Oceananigans.jl solves the incompressible Navier-Stokes equations under the Boussinesq approximation[1] and an arbitrary number of tracer conservation equations. Physics associated with individual terms in the momentum and tracer conservation equations –- the background rotation rate of the equation's reference frame, gravitational effects associated with buoyant tracers under the Boussinesq approximation, generalized stresses and tracer fluxes associated with viscous and diffusive physics, and arbitrary "forcing functions" –- are determined by the whims of the user.
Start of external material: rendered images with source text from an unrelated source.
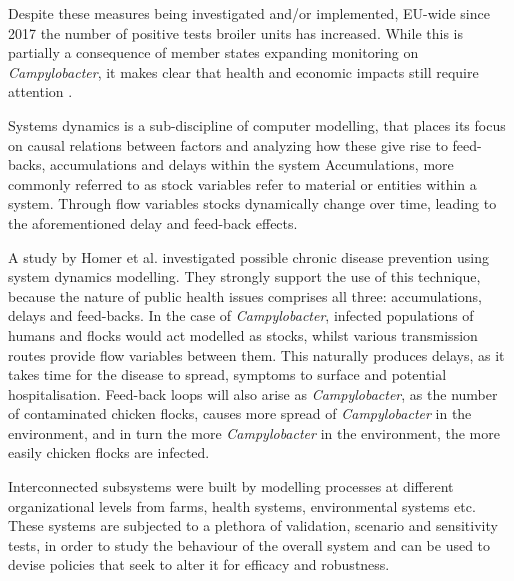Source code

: Despite these measures being investigated and/or implemented, EU-wide since 2017 the number of positive tests broiler units has increased. While this is partially a consequence of member states expanding monitoring on \textit{Campylobacter}, it makes clear that health and economic impacts still require attention \parencite{nastasijevic_european_2020}.

Systems dynamics is a sub-discipline of computer modelling, that places its focus on causal relations between factors and analyzing how these give rise to feed-backs, accumulations and delays within the system \parencite{} Accumulations, more commonly referred to as stock variables refer to material or entities within a system. Through flow variables stocks dynamically change over time, leading to the aforementioned delay and feed-back effects. 

A study by Homer et al. investigated possible chronic disease prevention using system dynamics modelling. They strongly support the use of this technique, because the nature of public health issues comprises all three: accumulations, delays and feed-backs\parencite{homer_system_2006}. In the case of \textit{Campylobacter}, infected populations of humans and flocks would act modelled as stocks, whilst various transmission routes provide flow variables between them. This naturally produces delays, as it takes time for the disease to spread, symptoms to surface and potential hospitalisation. Feed-back loops will also arise as \textit{Campylobacter}, as the number of contaminated chicken flocks, causes more spread of \textit{Campylobacter} in the environment, and in turn the more \textit{Campylobacter} in the environment, the more easily chicken flocks are infected. 

Interconnected subsystems were built by modelling processes at different organizational levels from farms, health systems, environmental systems etc. These systems are subjected to a plethora of validation, scenario and sensitivity tests, in order to study the behaviour of the overall system and can be used to devise policies that seek to alter it for efficacy and robustness. 


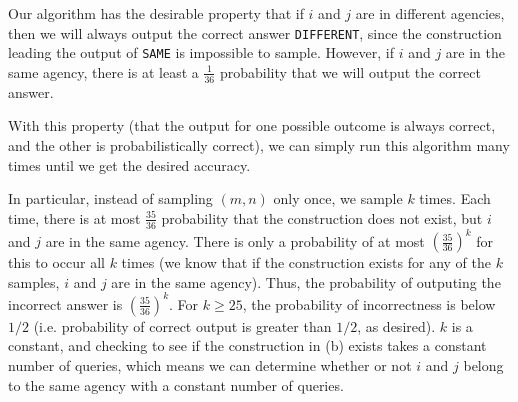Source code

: \documentclass{6046}
\begin{document}
Our algorithm has the desirable property
that if $i$ and $j$ are in different agencies,
then we will always output the correct answer
{\tt DIFFERENT}, since the construction leading
the output of {\tt SAME} is impossible to sample.
However, if $i$ and $j$ are in the same agency,
there is at least a $\frac{1}{36}$ probability
that we will output the correct answer.

With this property (that the output for
one possible outcome is always correct, and the
other is probabilistically correct), we
can simply run this algorithm many times until
we get the desired accuracy.

In particular, instead of sampling
$(m, n)$ only once, we sample $k$ times.
Each time, there is at most $\frac{35}{36}$
probability that the construction does not
exist, but $i$ and $j$ are in the same agency.
There is only a probability of at most
$(\frac{35}{36})^k$ for this to occur all
$k$ times (we know that if the construction
exists for any of the $k$ samples, $i$ and $j$
are in the same agency). Thus, the probability
of outputing the incorrect answer is
$(\frac{35}{36})^k$. For $k \ge 25$,
the probability of incorrectness is below
$1/2$ (i.e. probability of correct output
is greater than $1/2$, as desired). $k$ is
a constant, and checking to see if the
construction in (b) exists takes a constant
number of queries, which means
we can determine whether or not $i$ and $j$
belong to the same agency with a constant
number of queries.
\end{document}
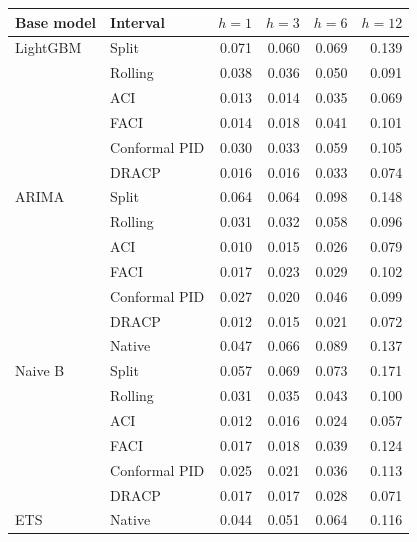 \begin{tabular}{llrrrr}
\toprule
Base model & Interval & $h{=}1$ & $h{=}3$ & $h{=}6$ & $h{=}12$ \\
\midrule
LightGBM & Split & 0.071 & 0.060 & 0.069 & 0.139 \\
 & Rolling & 0.038 & 0.036 & 0.050 & 0.091 \\
 & ACI & 0.013 & 0.014 & 0.035 & 0.069 \\
 & FACI & 0.014 & 0.018 & 0.041 & 0.101 \\
 & Conformal PID & 0.030 & 0.033 & 0.059 & 0.105 \\
 & DRACP & 0.016 & 0.016 & 0.033 & 0.074 \\
\midrule
ARIMA & Split & 0.064 & 0.064 & 0.098 & 0.148 \\
 & Rolling & 0.031 & 0.032 & 0.058 & 0.096 \\
 & ACI & 0.010 & 0.015 & 0.026 & 0.079 \\
 & FACI & 0.017 & 0.023 & 0.029 & 0.102 \\
 & Conformal PID & 0.027 & 0.020 & 0.046 & 0.099 \\
 & DRACP & 0.012 & 0.015 & 0.021 & 0.072 \\
 & Native & 0.047 & 0.066 & 0.089 & 0.137 \\
\midrule
Naive B & Split & 0.057 & 0.069 & 0.073 & 0.171 \\
 & Rolling & 0.031 & 0.035 & 0.043 & 0.100 \\
 & ACI & 0.012 & 0.016 & 0.024 & 0.057 \\
 & FACI & 0.017 & 0.018 & 0.039 & 0.124 \\
 & Conformal PID & 0.025 & 0.021 & 0.036 & 0.113 \\
 & DRACP & 0.017 & 0.017 & 0.028 & 0.071 \\
\midrule
ETS & Native & 0.044 & 0.051 & 0.064 & 0.116 \\
\bottomrule
\end{tabular}
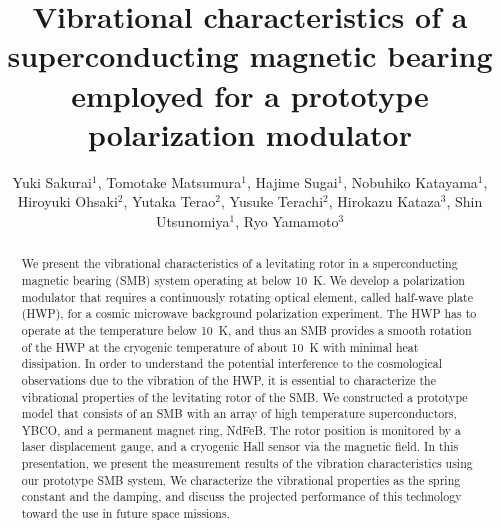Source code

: \documentclass[a4paper]{jpconf}
\begin{document}
\title{Vibrational characteristics of a superconducting magnetic bearing employed for a prototype polarization modulator}

\author{Yuki Sakurai$^{1}$, Tomotake Matsumura$^{1}$, Hajime Sugai$^{1}$, Nobuhiko Katayama$^{1}$, Hiroyuki Ohsaki$^{2}$, Yutaka Terao$^{2}$, Yusuke Terachi$^{2}$, Hirokazu Kataza$^{3}$, Shin Utsunomiya$^{1}$, Ryo Yamamoto$^{3}$}
\vspace{2mm}
\address{
$^{1}$Kavli Institute for the Physics and Mathematics of the Universe (WPI),The University of Tokyo Institutes for Advanced Study, The University of Tokyo, 5-1-5 Kashiwanoha, Kashiwa, Chiba 277-8583, Japan \\
$^{2}$Graduate School of Frontier Sciences, The University of Tokyo, 5-1-5 Kashiwanoha, Kashiwa, Chiba 277-8561, Japan \\
$^{3}$Japan Aerospace Exploration Agency, Institute of Space and Astronautical Science (ISAS), 3-1-1 Yoshinodai, Chuo-ku, Sagamihara, Kanagawa 252-5210, Japan
}


\begin{abstract}
We present the vibrational characteristics of a levitating rotor in a superconducting magnetic bearing (SMB) system operating at below 10~K.
We develop a polarization modulator that requires a continuously rotating optical element, called half-wave plate (HWP), for a cosmic microwave background polarization experiment.
The HWP has to operate at the temperature below 10~K, and thus an SMB provides a smooth rotation of the HWP at the cryogenic temperature of about 10~K with minimal heat dissipation.
In order to understand the potential interference to the cosmological observations due to the vibration of the HWP,
it is essential to characterize the vibrational properties of the levitating rotor of the SMB.
We constructed a prototype model that consists of an SMB with an array of high temperature superconductors, YBCO, and a permanent magnet ring, NdFeB.
The rotor position is monitored by a laser displacement gauge, and a cryogenic Hall sensor via the magnetic field.
In this presentation, we present the measurement results of the vibration characteristics using our prototype SMB system.
We characterize the vibrational properties as the spring constant and the damping, and discuss the projected performance of this technology toward the use in future space missions.
\end{abstract}
\end{document}

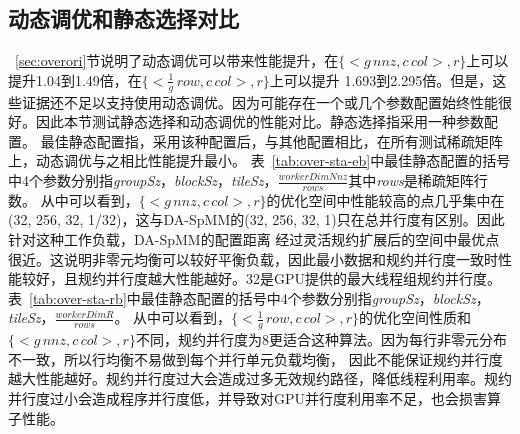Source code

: \subsection{动态调优和静态选择对比}\label{sec:dystd}
~\ref{sec:overori}节说明了动态调优可以带来性能提升，在$\{<g\,nnz , c\,col>,r\}$上可以提升1.04到1.49倍，在$\{<\frac{1}{g}\,row , c\,col>,r\}$上可以提升
1.693到2.295倍。但是，这些证据还不足以支持使用动态调优。因为可能存在一个或几个参数配置始终性能很好。因此本节测试静态选择和动态调优的性能对比。静态选择指采用一种参数配置。
最佳静态配置指，采用该种配置后，与其他配置相比，在所有测试稀疏矩阵上，动态调优与之相比性能提升最小。
表~\ref{tab:over-sta-eb}中最佳静态配置的括号中4个参数分别指\textit{groupSz}，\textit{blockSz}，\textit{tileSz}，$\frac{workerDimNnz}{rows}$其中\textit{rows}是稀疏矩阵行数。
从中可以看到，$\{<g\,nnz , c\,col>,r\}$的优化空间中性能较高的点几乎集中在(32, 256, 32, 1/32)，这与DA-SpMM的(32, 256, 32, 1)只在总并行度有区别。因此针对这种工作负载，DA-SpMM的配置距离
经过灵活规约扩展后的空间中最优点很近。这说明非零元均衡可以较好平衡负载，因此最小数据和规约并行度一致时性能较好，且规约并行度越大性能越好。32是GPU提供的最大线程组规约并行度。
表~\ref{tab:over-sta-rb}中最佳静态配置的括号中4个参数分别指\textit{groupSz}，\textit{blockSz}，\textit{tileSz}，$\frac{workerDimR}{rows}$。
从中可以看到，$\{<\frac{1}{g}\,row , c\,col>,r\}$的优化空间性质和$\{<g\,nnz , c\,col>,r\}$不同，规约并行度为8更适合这种算法。因为每行非零元分布不一致，所以行均衡不易做到每个并行单元负载均衡，
因此不能保证规约并行度越大性能越好。规约并行度过大会造成过多无效规约路径，降低线程利用率。规约并行度过小会造成程序并行度低，并导致对GPU并行度利用率不足，也会损害算子性能。
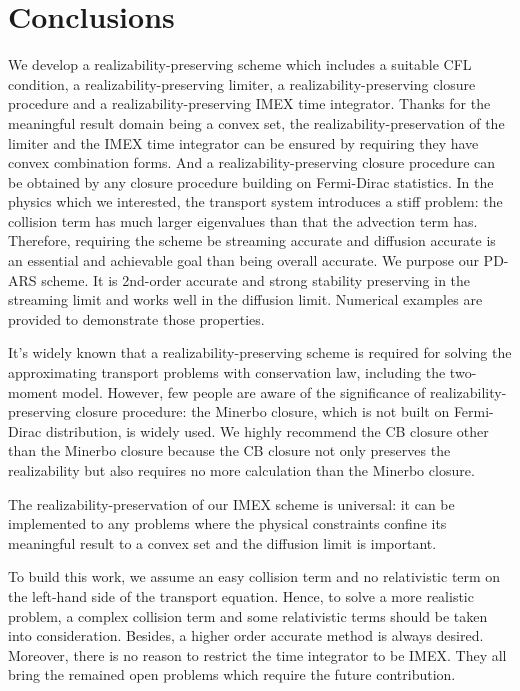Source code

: \section{Conclusions}
\label{sec:conclusions}

We develop a realizability-preserving scheme which includes a suitable CFL condition, a realizability-preserving limiter, a realizability-preserving closure procedure and a realizability-preserving IMEX time integrator.
Thanks for the meaningful result domain being a convex set, the realizability-preservation of the limiter and the IMEX time integrator can be ensured by requiring they have convex combination forms.
And a realizability-preserving closure procedure can be obtained by any closure procedure building on Fermi-Dirac statistics.
In the physics which we interested, the transport system introduces a stiff problem: the collision term has much larger eigenvalues than that the advection term has.
Therefore, requiring the scheme be streaming accurate and diffusion accurate is an essential and achievable goal than being overall accurate.
We purpose our PD-ARS scheme. It is 2nd-order accurate and strong stability preserving in the streaming limit and works well in the diffusion limit. Numerical examples are provided to demonstrate those properties.

It's widely known that a realizability-preserving scheme is required for solving the approximating transport problems with conservation law, including the two-moment model.
However, few people are aware of the significance of realizability-preserving closure procedure: the Minerbo closure, which is not built on Fermi-Dirac distribution, is widely used.
We highly recommend the CB closure other than the Minerbo closure because the CB closure not only preserves the realizability but also requires no more calculation than the Minerbo closure.
 
The realizability-preservation of our IMEX scheme is universal: it can be implemented to any problems where the physical constraints confine its meaningful result to a convex set and the diffusion limit is important. 

To build this work, we assume an easy collision term and no relativistic term on the left-hand side of the transport equation.
Hence, to solve a more realistic problem, a complex collision term and some relativistic terms should be taken into consideration.
Besides, a higher order accurate method is always desired.
Moreover, there is no reason to restrict the time integrator to be IMEX.
They all bring the remained open problems which require the future contribution. 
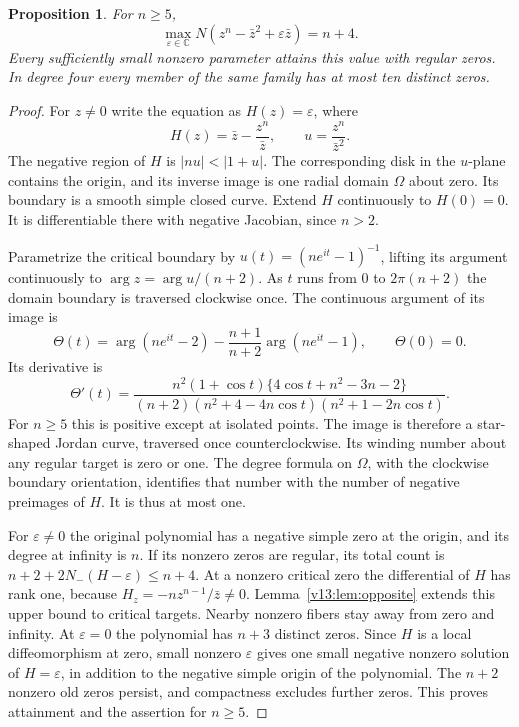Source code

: \documentclass[UTF8,11pt]{ctexart}
\newtheorem{prop}[thm]{Proposition}
\theoremstyle{definition}
\numberwithin{equation}{section}
\newcommand{\C}{\mathbb C}\newcommand{\R}{\mathbb R}
\begin{document}
\begin{prop}\label{v13:prop:antithird}
For $n\ge5$,
\[
 \max_{\varepsilon\in\C}
 N(z^n-\bar z^2+\varepsilon\bar z)=n+4.
\]
Every sufficiently small nonzero parameter attains this value
with regular zeros. In degree four every member of the same
family has at most ten distinct zeros.
\end{prop}
\begin{proof}
For $z\ne0$ write the equation as $H(z)=\varepsilon$, where
\[
 H(z)=\bar z-\frac{z^n}{\bar z},\qquad
 u=\frac{z^n}{\bar z^2}.
\]
The negative region of $H$ is $|nu|<|1+u|$. The corresponding
disk in the $u$-plane contains the origin, and its inverse image
is one radial domain $\Omega$ about zero. Its boundary is a
smooth simple closed curve. Extend $H$ continuously to $H(0)=0$.
It is differentiable there with negative Jacobian, since $n>2$.

Parametrize the critical boundary by
$u(t)=(ne^{it}-1)^{-1}$, lifting its argument continuously to
$\arg z=\arg u/(n+2)$. As $t$ runs from $0$ to $2\pi(n+2)$
the domain boundary is traversed clockwise once. The continuous
argument of its image is
\[
 \Theta(t)=\arg(ne^{it}-2)
 -\frac{n+1}{n+2}\arg(ne^{it}-1),\qquad \Theta(0)=0.
\]
Its derivative is
\begin{equation}\label{v13:eq:antiderivative}
 \Theta'(t)=
 \frac{n^2(1+\cos t)\{4\cos t+n^2-3n-2\}}
 {(n+2)(n^2+4-4n\cos t)(n^2+1-2n\cos t)}.
\end{equation}
For $n\ge5$ this is positive except at isolated points.
The image is therefore a star-shaped Jordan curve, traversed
once counterclockwise. Its winding number about any regular
target is zero or one. The degree formula on $\Omega$, with
the clockwise boundary orientation, identifies that number
with the number of negative preimages of $H$. It is thus at
most one.

For $\varepsilon\ne0$ the original polynomial has a negative
simple zero at the origin, and its degree at infinity is $n$.
If its nonzero zeros are regular, its total count is
$n+2+2N_-(H-\varepsilon)\le n+4$.
At a nonzero critical zero the differential of $H$ has rank
one, because $H_z=-nz^{n-1}/\bar z\ne0$.
Lemma~\ref{v13:lem:opposite} extends this upper bound to
critical targets. Nearby nonzero fibers stay away from zero
and infinity. At $\varepsilon=0$ the polynomial has $n+3$
distinct zeros. Since $H$ is a local diffeomorphism at zero,
small nonzero $\varepsilon$ gives one small negative nonzero
solution of $H=\varepsilon$, in addition to the negative
simple origin of the polynomial. The $n+2$ nonzero old zeros
persist, and compactness excludes further zeros. This proves
attainment and the
assertion for $n\ge5$.


\end{proof}
\end{document}
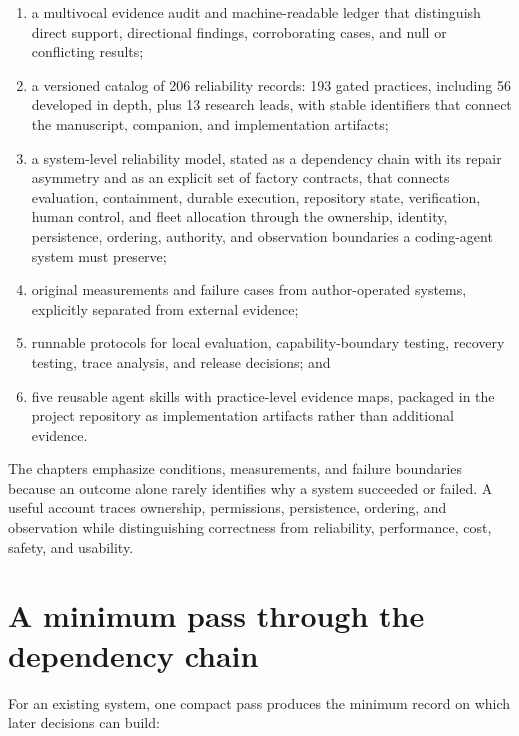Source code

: \begin{enumerate}
\def\labelenumi{\arabic{enumi}.}
\tightlist
\item
  a multivocal evidence audit and machine-readable ledger that distinguish direct support, directional findings, corroborating cases, and null or conflicting results;
\item
  a versioned catalog of 206 reliability records: 193 gated practices, including 56 developed in depth, plus 13 research leads, with stable identifiers that connect the manuscript, companion, and implementation artifacts;
\item
  a system-level reliability model, stated as a dependency chain with its repair asymmetry and as an explicit set of factory contracts, that connects evaluation, containment, durable execution, repository state, verification, human control, and fleet allocation through the ownership, identity, persistence, ordering, authority, and observation boundaries a coding-agent system must preserve;
\item
  original measurements and failure cases from author-operated systems, explicitly separated from external evidence;
\item
  runnable protocols for local evaluation, capability-boundary testing, recovery testing, trace analysis, and release decisions; and
\item
  five reusable agent skills with practice-level evidence maps, packaged in the project repository as implementation artifacts rather than additional evidence.
\end{enumerate}

The chapters emphasize conditions, measurements, and failure boundaries because an outcome alone rarely identifies why a system succeeded or failed. A useful account traces ownership, permissions, persistence, ordering, and observation while distinguishing correctness from reliability, performance, cost, safety, and usability.

\hypertarget{a-minimum-pass-through-the-dependency-chain}{%
\section{A minimum pass through the dependency chain}\label{a-minimum-pass-through-the-dependency-chain}}


For an existing system, one compact pass produces the minimum record on which later decisions can build:

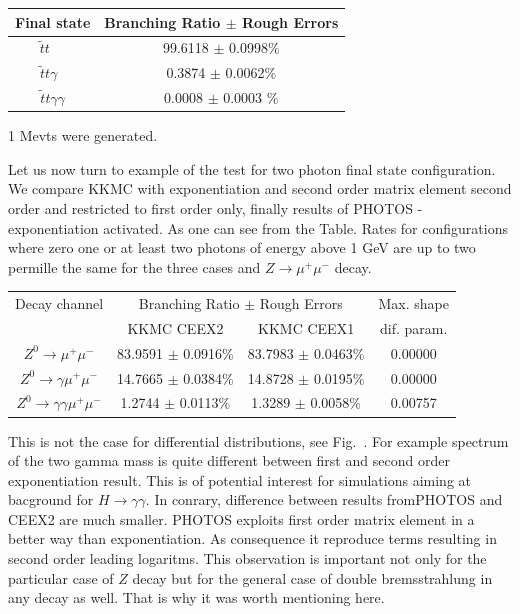 \documentclass[]{Photos_interface_design}
\begin{document}
\vspace{0.3cm} 
\begin{center}
{ \begin{tabular}{|c|c |} 
\hline 
Final state &  Branching Ratio  $\pm$ Rough Errors \\  
\hline 
\hline 
{$ \widetilde{t} t \; \;\; \;$}  &  {99.6118 $\pm$  0.0998\%}  \\ 
\hline 
 {$  \widetilde{t} t \gamma \;\;$} &   { 0.3874 $\pm$  0.0062\%}   \\ 
\hline 
{$  \widetilde{t} t \gamma \gamma$}  &  { 0.0008 $\pm$  0.0003 \%}  \\ 
\hline 
\end{tabular} 
}  
\end{center} 
1 Mevts were generated. 

Let us now turn to example of the test for two photon final state configuration.
We compare KKMC \cite{} with exponentiation and second order matrix element 
second order and restricted to first order only, finally results of PHOTOS - exponentiation activated. As one can see from the Table. Rates for configurations 
where zero one or at least two photons of energy above 1 GeV are up to two
permille the same for the three cases and $Z\to \mu^+\mu^-$ decay. 

{\centering \begin{tabular}{|c|c|c|c|} 
\hline 
Decay channel &\multicolumn{2}{|c|}{ Branching Ratio $\pm$ Rough Errors} & Max. shape\\ 
      & {KKMC CEEX2} & {KKMC CEEX1} & dif. param.\\ 
\hline 
\hline 
 {$Z^{0} \rightarrow \mu^{+} \mu^{-} $} & {83.9591 $\pm$  0.0916\%} &{  83.7983 $\pm$  0.0463\%} & 0.00000 \\ 
\hline 
\hline 
 {$Z^{0} \rightarrow \gamma \mu^{+} \mu^{-} $} & {14.7665 $\pm$  0.0384\%} &{  14.8728 $\pm$  0.0195\%} & 0.00000 \\ 
\hline 
\hline 
{$Z^{0} \rightarrow \gamma \gamma \mu^{+} \mu^{-} $} & { 1.2744 $\pm$  0.0113\%} &{   1.3289 $\pm$  0.0058\%} & 0.00757 \\ 
\hline 
\end{tabular}\par} 
This is not the case for differential distributions, see Fig.~\cite{fig:gamgam}. For example spectrum of 
the two gamma mass is quite different between first and second order 
exponentiation result. This is of potential interest for simulations aiming at 
bacground for $H \to \gamma \gamma$. In conrary, difference between results fromPHOTOS and CEEX2 are much smaller. PHOTOS exploits first order matrix element 
in a better way than exponentiation. As consequence it reproduce terms resulting in second order leading logaritms. This observation is important not only for 
the particular case of $Z$ decay but for the general case of double bremsstrahlung in any decay as well. That is why it was worth mentioning here.
\end{document}
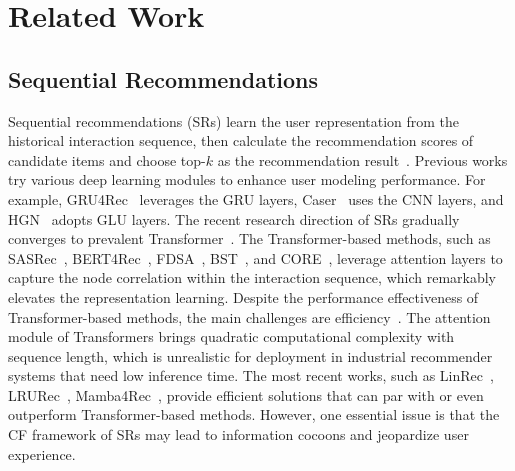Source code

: \section{Related Work}
\subsection{Sequential Recommendations}
Sequential recommendations (SRs) learn the user representation from the historical interaction sequence, then calculate the recommendation scores of candidate items and choose top-$k$ as the recommendation result~\cite{fang2020deep,wang2019sequential}. 
Previous works try various deep learning modules to enhance user modeling performance. For example, GRU4Rec~\cite{hidasi2015session} leverages the GRU layers, Caser~\cite{tang2018personalized} uses the CNN layers, and HGN~\cite{ma2019hierarchical} adopts GLU layers. The recent research direction of SRs gradually converges to prevalent Transformer~\cite{vaswani2017attention}. The Transformer-based methods, such as SASRec~\cite{kang2018self}, BERT4Rec~\cite{sun2019bert4rec}, FDSA~\cite{zhang2019feature}, BST~\cite{chen2019behavior}, and CORE~\cite{hou2022core}, leverage attention layers to capture the node correlation within the interaction sequence, which remarkably elevates the representation learning.
Despite the performance effectiveness of Transformer-based methods, the main challenges are efficiency~\cite{tay2022efficient}. The attention module of Transformers brings quadratic computational complexity with sequence length, which is unrealistic for deployment in industrial recommender systems that need low inference time. The most recent works, such as LinRec~\cite{liu2023linrec}, LRURec~\cite{yue2024linear}, Mamba4Rec~\cite{liu2024mamba4rec}, provide efficient solutions that can par with or even outperform Transformer-based methods. However, one essential issue is that the CF framework of SRs may lead to information cocoons and jeopardize user experience.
The fluid density $\rho$ in Oceananigans.jl is, in general, decomposed into three components:

\[ \rho(\bm{x}, t) = \rho_0 + \rho_*(z) + \rho'(\bm{x}, t) \, ,\]

where $\rho_0$ is a constant 'reference' density, $\rho_*(z)$ is a background density profile which, when non-zero, is typically associated with the hydrostatic compression of seawater in the deep ocean, and $\rho'(\bm{x}, t)$ is the dynamic component of density corresponding to inhomogeneous distributions of a buoyant tracer such as temperature or salinity. The fluid buoyancy, associated with the buoyant acceleration of fluid, is defined in terms of $\rho'$ as

\[ b = - \frac{g \rho'}{\rho_0} \, ,\]

where $g$ is gravitational acceleration.

The Boussinesq approximation is valid when $\rho_* + \rho' \ll \rho_0$, which implies the fluid is approximately incompressible, and thus does not support acoustic waves. In this case, the mass conservation equation reduces to the continuity equation

\[ \bm{\nabla} \bm{\cdot} \bm{u} = \partial_x u + \partial_y v + \partial_z w = 0 \, . \tag{eq:continuity}\]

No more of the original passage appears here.